§ Exercise requirements
Although the listing contains pictures, reproduce only its text, exactly as written.

§ Records for the exercise
────

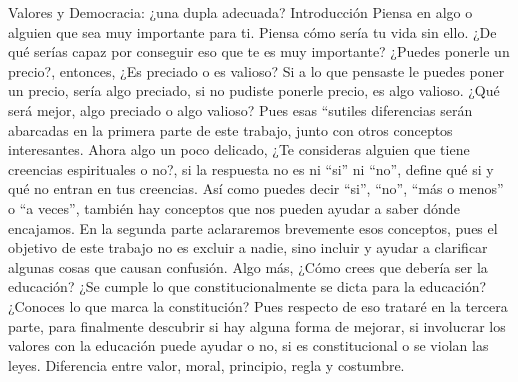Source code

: Valores y Democracia: ¿una dupla adecuada?
Introducción
Piensa en algo o alguien que sea muy importante para ti. Piensa cómo sería tu vida sin ello. ¿De qué serías capaz por conseguir eso que te es muy importante? ¿Puedes ponerle un precio?, entonces, ¿Es preciado o es valioso? Si a lo que pensaste le puedes poner un precio, sería algo preciado, si no pudiste ponerle precio, es algo valioso. ¿Qué será mejor, algo preciado o algo valioso? Pues esas “sutiles diferencias serán abarcadas en la primera parte de este trabajo, junto con otros conceptos interesantes.
Ahora algo un poco delicado, ¿Te consideras alguien que tiene creencias espirituales o no?, si la respuesta no es ni “si” ni “no”, define qué si y qué no entran en tus creencias. Así como puedes decir “si”, “no”, “más o menos” o “a veces”, también hay conceptos que nos pueden ayudar a saber dónde encajamos. En la segunda parte aclararemos brevemente esos conceptos, pues el objetivo de este trabajo no es excluir a nadie, sino incluir y ayudar a clarificar algunas cosas que causan confusión.
Algo más, ¿Cómo crees que debería ser la educación? ¿Se cumple lo que constitucionalmente se dicta para la educación? ¿Conoces lo que marca la constitución? Pues respecto de eso trataré en la tercera parte, para finalmente descubrir si hay alguna forma de mejorar, si involucrar los valores con la educación puede ayudar o no, si es constitucional o se violan las leyes.
Diferencia entre valor, moral, principio, regla y costumbre.
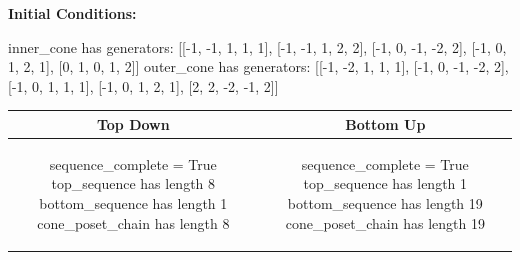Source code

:\documentclass[10pt]{article}
\begin{document}
\textbf{Initial Conditions:}
\begin{SAGE}
inner_cone has generators: 
[[-1, -1, 1, 1, 1], [-1, -1, 1, 2, 2], [-1, 0, -1, -2, 2], [-1, 0, 1, 2, 1], [0, 1, 0, 1, 2]]
outer_cone has generators: 
[[-1, -2, 1, 1, 1], [-1, 0, -1, -2, 2], [-1, 0, 1, 1, 1], [-1, 0, 1, 2, 1], [2, 2, -2, -1, 2]]

\end{SAGE}
\begin{tabular}{c|c}
\textbf{Top Down} & \textbf{Bottom Up} \\ \hline  
\begin{SAGE}
sequence_complete = True
top_sequence has length 8
bottom_sequence has length 1
cone_poset_chain has length 8
\end{SAGE} 
&
\begin{SAGE}
sequence_complete = True
top_sequence has length 1
bottom_sequence has length 19
cone_poset_chain has length 19
\end{SAGE} 
\\ \hline


\end{tabular}
\end{document}
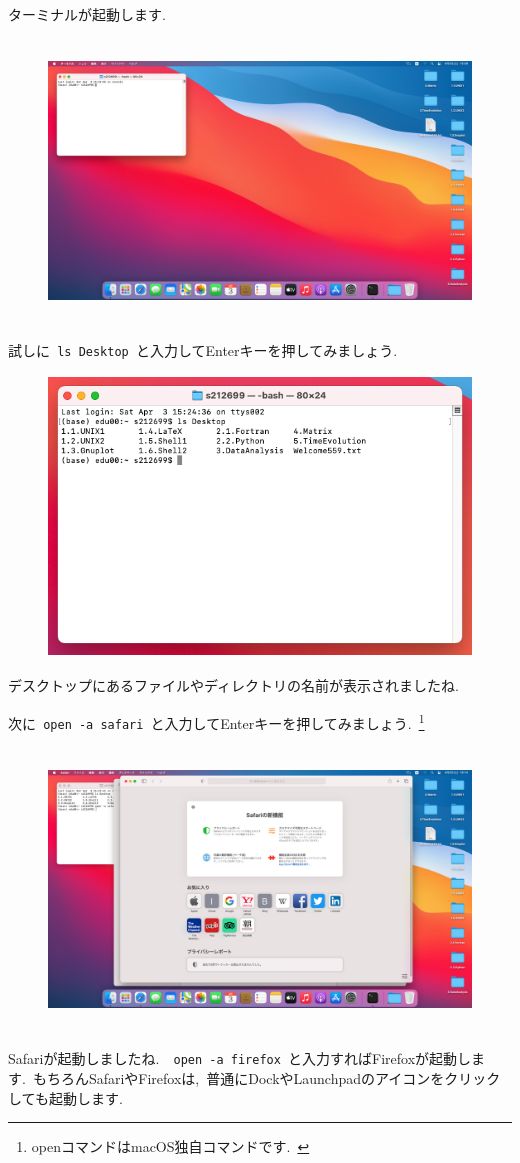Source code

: \documentclass{jarticle}
\begin{document}
\newpage
ターミナルが起動します.\ 
\begin{figure}[H]
  \centering
  \includegraphics[height=7.5cm]{fig/MacTerminal.png}
\end{figure}

試しに\verb| ls Desktop |と入力してEnterキーを押してみましょう.\ 
\begin{figure}[H]
  \centering
  \includegraphics[height=7.5cm]{fig/MacTerminallsDesktop2.png}
\end{figure}
デスクトップにあるファイルやディレクトリの名前が表示されましたね.\ 

\newpage
次に\verb| open -a safari |と入力してEnterキーを押してみましょう.\ \footnote{openコマンドはmacOS独自コマンドです.\ }
\begin{figure}[H]
  \centering
  \includegraphics[height=7.5cm]{fig/MacTerminalOpenSafari.png}
\end{figure}
Safariが起動しましたね.\ \verb| open -a firefox |と入力すればFirefoxが起動します.\ 
もちろんSafariやFirefoxは,\ 普通にDockやLaunchpadのアイコンをクリックしても起動します.\\
\end{document}
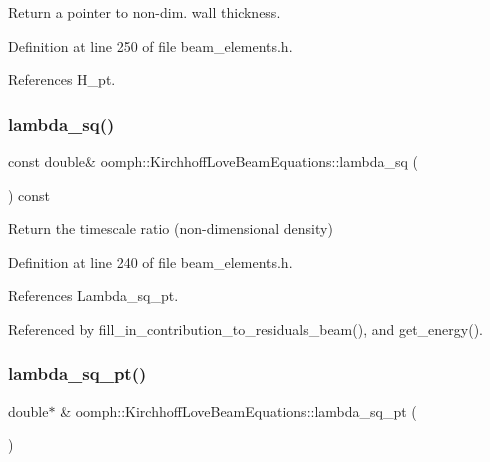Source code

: Return a pointer to non-\/dim. wall thickness. 



Definition at line 250 of file beam\+\_\+elements.\+h.



References H\+\_\+pt.

\mbox{\label{classoomph_1_1KirchhoffLoveBeamEquations_a8dc173db47158b04c2613b946756a74f}} 
\subsubsection{\texorpdfstring{lambda\+\_\+sq()}{lambda\_sq()}}
{\footnotesize\ttfamily const double\& oomph\+::\+Kirchhoff\+Love\+Beam\+Equations\+::lambda\+\_\+sq (\begin{DoxyParamCaption}{ }\end{DoxyParamCaption}) const\hspace{0.3cm}{\ttfamily [inline]}}



Return the timescale ratio (non-\/dimensional density) 



Definition at line 240 of file beam\+\_\+elements.\+h.



References Lambda\+\_\+sq\+\_\+pt.



Referenced by fill\+\_\+in\+\_\+contribution\+\_\+to\+\_\+residuals\+\_\+beam(), and get\+\_\+energy().

\mbox{\label{classoomph_1_1KirchhoffLoveBeamEquations_a82ef550c7f4237fda4561dee0b20712a}} 
\subsubsection{\texorpdfstring{lambda\+\_\+sq\+\_\+pt()}{lambda\_sq\_pt()}}
{\footnotesize\ttfamily double$\ast$ \& oomph\+::\+Kirchhoff\+Love\+Beam\+Equations\+::lambda\+\_\+sq\+\_\+pt (\begin{DoxyParamCaption}{ }\end{DoxyParamCaption})\hspace{0.3cm}{\ttfamily [inline]}}




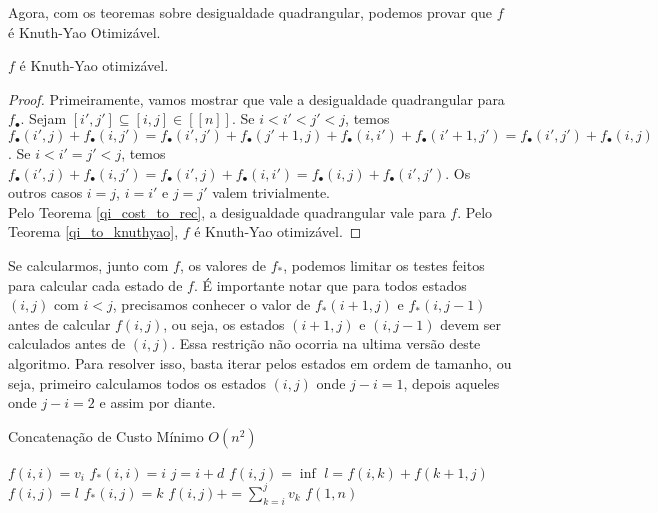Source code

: Agora, com os teoremas sobre desigualdade quadrangular, podemos provar que $f$ é Knuth-Yao Otimizável.

\begin{prop}
$f$ é Knuth-Yao otimizável.
\end{prop}

\begin{proof}
Primeiramente, vamos mostrar que vale a desigualdade quadrangular para $f_\bullet$. Sejam $[i',j'] \subseteq [i,j] \in [[n]]$. Se $i < i' < j' < j$, temos $f_\bullet(i',j) + f_\bullet(i,j') = f_\bullet(i',j') + f_\bullet(j'+1,j) + f_\bullet(i,i') + f_\bullet(i'+1,j') = f_\bullet(i',j') + f_\bullet(i,j)$. Se $i < i' = j' < j$, temos $f_\bullet(i',j) + f_\bullet(i,j') = f_\bullet(i',j) + f_\bullet(i,i') = f_\bullet(i,j) + f_\bullet(i',j')$. Os outros casos $i = j$, $i = i'$ e $j = j'$ valem trivialmente. \\
Pelo Teorema \ref{qi_cost_to_rec}, a desigualdade quadrangular vale para $f$. Pelo Teorema \ref{qi_to_knuthyao}, $f$ é Knuth-Yao otimizável.
\end{proof}

Se calcularmos, junto com $f$, os valores de $f_*$, podemos limitar os testes feitos para calcular cada estado de $f$. É importante notar que para todos estados $(i,j)$ com $i < j$, precisamos conhecer o valor de $f_*(i+1, j)$ e $f_*(i,j-1)$ antes de calcular $f(i,j)$, ou seja, os estados $(i+1,j)$ e $(i,j-1)$ devem ser calculados antes de $(i,j)$. Essa restrição não ocorria na ultima versão deste algoritmo. Para resolver isso, basta iterar pelos estados em ordem de tamanho, ou seja, primeiro calculamos todos os estados $(i,j)$ onde $j-i = 1$, depois aqueles onde $j-i = 2$ e assim por diante.

\begin{algorithm}[H]
\caption{Concatenação de Custo Mínimo $O(n^2)$}
\label{alg_MinCostConcatOpt}
\begin{algorithmic}[1]
        \State $f(i,i) = v_i$
        \State $f_*(i,i) = i$
    \EndFor
            \State $j = i+d$
            \State $f(i,j) = \inf$
                \State $l = f(i,k) + f(k+1,j)$
                    \State $f(i,j) = l$
                    \State $f_*(i,j) = k$
                \EndIf
            \EndFor
            \State $f(i,j) += \sum\limits_{k=i}^j v_k$
        \EndFor
    \EndFor
    \State \Return $f(1,n)$
\EndFunction
\end{algorithmic}
\end{algorithm}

────

§ Exercise answer
Source code

: Valores y Democracia: ¿una dupla adecuada?
Introducción
Piensa en algo o alguien que sea muy importante para ti. Piensa cómo sería tu vida sin ello. ¿De qué serías capaz por conseguir eso que te es muy importante? ¿Puedes ponerle un precio?, entonces, ¿Es preciado o es valioso? Si a lo que pensaste le puedes poner un precio, sería algo preciado, si no pudiste ponerle precio, es algo valioso. ¿Qué será mejor, algo preciado o algo valioso? Pues esas “sutiles diferencias serán abarcadas en la primera parte de este trabajo, junto con otros conceptos interesantes.
Ahora algo un poco delicado, ¿Te consideras alguien que tiene creencias espirituales o no?, si la respuesta no es ni “si” ni “no”, define qué si y qué no entran en tus creencias. Así como puedes decir “si”, “no”, “más o menos” o “a veces”, también hay conceptos que nos pueden ayudar a saber dónde encajamos. En la segunda parte aclararemos brevemente esos conceptos, pues el objetivo de este trabajo no es excluir a nadie, sino incluir y ayudar a clarificar algunas cosas que causan confusión.
Algo más, ¿Cómo crees que debería ser la educación? ¿Se cumple lo que constitucionalmente se dicta para la educación? ¿Conoces lo que marca la constitución? Pues respecto de eso trataré en la tercera parte, para finalmente descubrir si hay alguna forma de mejorar, si involucrar los valores con la educación puede ayudar o no, si es constitucional o se violan las leyes.
Diferencia entre valor, moral, principio, regla y costumbre.
Source code

:\documentclass[10pt]{article}
\begin{document}
\textbf{Initial Conditions:}
\begin{SAGE}
inner_cone has generators: 
[[-1, -1, 1, 1, 1], [-1, -1, 1, 2, 2], [-1, 0, -1, -2, 2], [-1, 0, 1, 2, 1], [0, 1, 0, 1, 2]]
outer_cone has generators: 
[[-1, -2, 1, 1, 1], [-1, 0, -1, -2, 2], [-1, 0, 1, 1, 1], [-1, 0, 1, 2, 1], [2, 2, -2, -1, 2]]

\end{SAGE}
\begin{tabular}{c|c}
\textbf{Top Down} & \textbf{Bottom Up} \\ \hline  
\begin{SAGE}
sequence_complete = True
top_sequence has length 8
bottom_sequence has length 1
cone_poset_chain has length 8
\end{SAGE} 
&
\begin{SAGE}
sequence_complete = True
top_sequence has length 1
bottom_sequence has length 19
cone_poset_chain has length 19
\end{SAGE} 
\\ \hline


\end{tabular}
\end{document}
Source code

: \documentclass{jarticle}
\begin{document}
\newpage
ターミナルが起動します.\ 
\begin{figure}[H]
  \centering
  \includegraphics[height=7.5cm]{fig/MacTerminal.png}
\end{figure}

試しに\verb| ls Desktop |と入力してEnterキーを押してみましょう.\ 
\begin{figure}[H]
  \centering
  \includegraphics[height=7.5cm]{fig/MacTerminallsDesktop2.png}
\end{figure}
デスクトップにあるファイルやディレクトリの名前が表示されましたね.\ 

\newpage
次に\verb| open -a safari |と入力してEnterキーを押してみましょう.\ \footnote{openコマンドはmacOS独自コマンドです.\ }
\begin{figure}[H]
  \centering
  \includegraphics[height=7.5cm]{fig/MacTerminalOpenSafari.png}
\end{figure}
Safariが起動しましたね.\ \verb| open -a firefox |と入力すればFirefoxが起動します.\ 
もちろんSafariやFirefoxは,\ 普通にDockやLaunchpadのアイコンをクリックしても起動します.\\
\end{document}
Source code

: Return a pointer to non-\/dim. wall thickness. 



Definition at line 250 of file beam\+\_\+elements.\+h.



References H\+\_\+pt.

\mbox{\label{classoomph_1_1KirchhoffLoveBeamEquations_a8dc173db47158b04c2613b946756a74f}} 
\subsubsection{\texorpdfstring{lambda\+\_\+sq()}{lambda\_sq()}}
{\footnotesize\ttfamily const double\& oomph\+::\+Kirchhoff\+Love\+Beam\+Equations\+::lambda\+\_\+sq (\begin{DoxyParamCaption}{ }\end{DoxyParamCaption}) const\hspace{0.3cm}{\ttfamily [inline]}}



Return the timescale ratio (non-\/dimensional density) 



Definition at line 240 of file beam\+\_\+elements.\+h.



References Lambda\+\_\+sq\+\_\+pt.



Referenced by fill\+\_\+in\+\_\+contribution\+\_\+to\+\_\+residuals\+\_\+beam(), and get\+\_\+energy().

\mbox{\label{classoomph_1_1KirchhoffLoveBeamEquations_a82ef550c7f4237fda4561dee0b20712a}} 
\subsubsection{\texorpdfstring{lambda\+\_\+sq\+\_\+pt()}{lambda\_sq\_pt()}}
{\footnotesize\ttfamily double$\ast$ \& oomph\+::\+Kirchhoff\+Love\+Beam\+Equations\+::lambda\+\_\+sq\+\_\+pt (\begin{DoxyParamCaption}{ }\end{DoxyParamCaption})\hspace{0.3cm}{\ttfamily [inline]}}




Source code

: Agora, com os teoremas sobre desigualdade quadrangular, podemos provar que $f$ é Knuth-Yao Otimizável.

\begin{prop}
$f$ é Knuth-Yao otimizável.
\end{prop}

\begin{proof}
Primeiramente, vamos mostrar que vale a desigualdade quadrangular para $f_\bullet$. Sejam $[i',j'] \subseteq [i,j] \in [[n]]$. Se $i < i' < j' < j$, temos $f_\bullet(i',j) + f_\bullet(i,j') = f_\bullet(i',j') + f_\bullet(j'+1,j) + f_\bullet(i,i') + f_\bullet(i'+1,j') = f_\bullet(i',j') + f_\bullet(i,j)$. Se $i < i' = j' < j$, temos $f_\bullet(i',j) + f_\bullet(i,j') = f_\bullet(i',j) + f_\bullet(i,i') = f_\bullet(i,j) + f_\bullet(i',j')$. Os outros casos $i = j$, $i = i'$ e $j = j'$ valem trivialmente. \\
Pelo Teorema \ref{qi_cost_to_rec}, a desigualdade quadrangular vale para $f$. Pelo Teorema \ref{qi_to_knuthyao}, $f$ é Knuth-Yao otimizável.
\end{proof}

Se calcularmos, junto com $f$, os valores de $f_*$, podemos limitar os testes feitos para calcular cada estado de $f$. É importante notar que para todos estados $(i,j)$ com $i < j$, precisamos conhecer o valor de $f_*(i+1, j)$ e $f_*(i,j-1)$ antes de calcular $f(i,j)$, ou seja, os estados $(i+1,j)$ e $(i,j-1)$ devem ser calculados antes de $(i,j)$. Essa restrição não ocorria na ultima versão deste algoritmo. Para resolver isso, basta iterar pelos estados em ordem de tamanho, ou seja, primeiro calculamos todos os estados $(i,j)$ onde $j-i = 1$, depois aqueles onde $j-i = 2$ e assim por diante.

\begin{algorithm}[H]
\caption{Concatenação de Custo Mínimo $O(n^2)$}
\label{alg_MinCostConcatOpt}
\begin{algorithmic}[1]
        \State $f(i,i) = v_i$
        \State $f_*(i,i) = i$
    \EndFor
            \State $j = i+d$
            \State $f(i,j) = \inf$
                \State $l = f(i,k) + f(k+1,j)$
                    \State $f(i,j) = l$
                    \State $f_*(i,j) = k$
                \EndIf
            \EndFor
            \State $f(i,j) += \sum\limits_{k=i}^j v_k$
        \EndFor
    \EndFor
    \State \Return $f(1,n)$
\EndFunction
\end{algorithmic}
\end{algorithm}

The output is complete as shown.